Algerian protest figure to leave prison by March 25
TUNIS - Algerian protest figure Karim Tabbou, in custody was for almost six months, will leave prison by the end of March after a court sentenced him to six months in jail.
Tabbou, 47, was arrested September 25, a move that shocked opposition groups and the human rights community because he was the top protest figure to be detained amid an unprecedented pro-democracy movement that led to the ouster of long-time Algerian “resident Abdelaziz Bouteflika.
Tabbou was a leader of the main secular opposition party, the Front of Socialist Forces, from 2006-11 before splintering from the party to form the Social and Democratic Union.
More than 100 lawyers lined up to defend him at his trial March 4 and hundreds of Algerians filled streets near Sidi M’Hamed court.
The state prosecutor asked Tabbou be sentence to four years in jail after he was convicted on charges of “demoralising the army” and attack on the unity of national territory” and “incitement to gather.”
However, the judge ordered a term of six months.

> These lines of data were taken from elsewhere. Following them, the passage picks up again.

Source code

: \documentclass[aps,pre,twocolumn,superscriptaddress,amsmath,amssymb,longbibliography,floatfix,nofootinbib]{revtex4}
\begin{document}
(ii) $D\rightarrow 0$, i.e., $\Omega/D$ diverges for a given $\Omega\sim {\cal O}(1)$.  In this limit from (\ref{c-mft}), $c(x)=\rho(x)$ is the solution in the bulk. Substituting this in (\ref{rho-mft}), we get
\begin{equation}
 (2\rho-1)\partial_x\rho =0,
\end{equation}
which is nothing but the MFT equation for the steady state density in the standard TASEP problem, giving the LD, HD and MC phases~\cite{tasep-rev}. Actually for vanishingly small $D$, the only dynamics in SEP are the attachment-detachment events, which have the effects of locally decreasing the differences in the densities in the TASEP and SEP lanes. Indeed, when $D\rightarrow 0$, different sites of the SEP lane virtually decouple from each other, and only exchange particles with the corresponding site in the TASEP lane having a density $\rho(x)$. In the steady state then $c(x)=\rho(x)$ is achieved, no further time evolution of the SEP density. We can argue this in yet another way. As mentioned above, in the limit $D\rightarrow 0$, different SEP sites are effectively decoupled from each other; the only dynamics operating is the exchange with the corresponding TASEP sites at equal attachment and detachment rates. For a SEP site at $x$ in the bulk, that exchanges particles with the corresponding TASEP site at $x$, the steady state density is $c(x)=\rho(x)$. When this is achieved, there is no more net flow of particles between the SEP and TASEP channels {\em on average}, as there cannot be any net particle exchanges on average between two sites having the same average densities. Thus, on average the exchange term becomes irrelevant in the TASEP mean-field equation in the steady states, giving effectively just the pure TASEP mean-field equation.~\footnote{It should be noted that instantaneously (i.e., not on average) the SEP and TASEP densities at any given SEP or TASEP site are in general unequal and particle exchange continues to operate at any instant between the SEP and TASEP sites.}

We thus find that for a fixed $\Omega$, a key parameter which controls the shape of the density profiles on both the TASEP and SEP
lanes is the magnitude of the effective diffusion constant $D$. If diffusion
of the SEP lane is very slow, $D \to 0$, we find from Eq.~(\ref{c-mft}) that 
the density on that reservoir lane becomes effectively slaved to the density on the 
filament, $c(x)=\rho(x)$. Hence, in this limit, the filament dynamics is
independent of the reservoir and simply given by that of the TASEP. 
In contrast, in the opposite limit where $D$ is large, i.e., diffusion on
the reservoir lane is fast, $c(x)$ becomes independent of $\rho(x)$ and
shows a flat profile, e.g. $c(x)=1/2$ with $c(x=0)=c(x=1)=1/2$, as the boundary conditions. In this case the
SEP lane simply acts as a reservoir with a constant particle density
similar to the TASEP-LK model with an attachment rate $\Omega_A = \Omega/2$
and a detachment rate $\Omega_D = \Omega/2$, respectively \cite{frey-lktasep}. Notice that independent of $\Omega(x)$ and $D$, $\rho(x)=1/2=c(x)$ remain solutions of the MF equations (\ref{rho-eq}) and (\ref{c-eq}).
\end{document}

As a result, Tabbou, having spent nearly six months in custody awaiting trial, is to leave prison by March 25.
Algeria President Abdelmadjid Tebboune, who replaced Bouteflika after elections December 12, extended his “open hand to the Hirak,” as the pro-democracy movement is known.
Almost 100 activists detained in connection with the Hirak have been released since the election. However, the release of leading Hirak figures without court judgment would have been interpreted as a disavowal by Tebboune of the military command behind their detentions.
Rights advocacy groups say dozens of people connected with the protest movement remain in custody, though the exact number is difficult to establish.
Protest figures Fodil Boumala and Samir Benlarbi were released from prison in late February. However, Benlarbi was arrested again March 7 during demonstrations in Algiers. He and other activists pioneered a weekly protest on Saturdays in addition to demonstrations on Tuesdays and Fridays to increase pressure on the authorities to carry out reforms.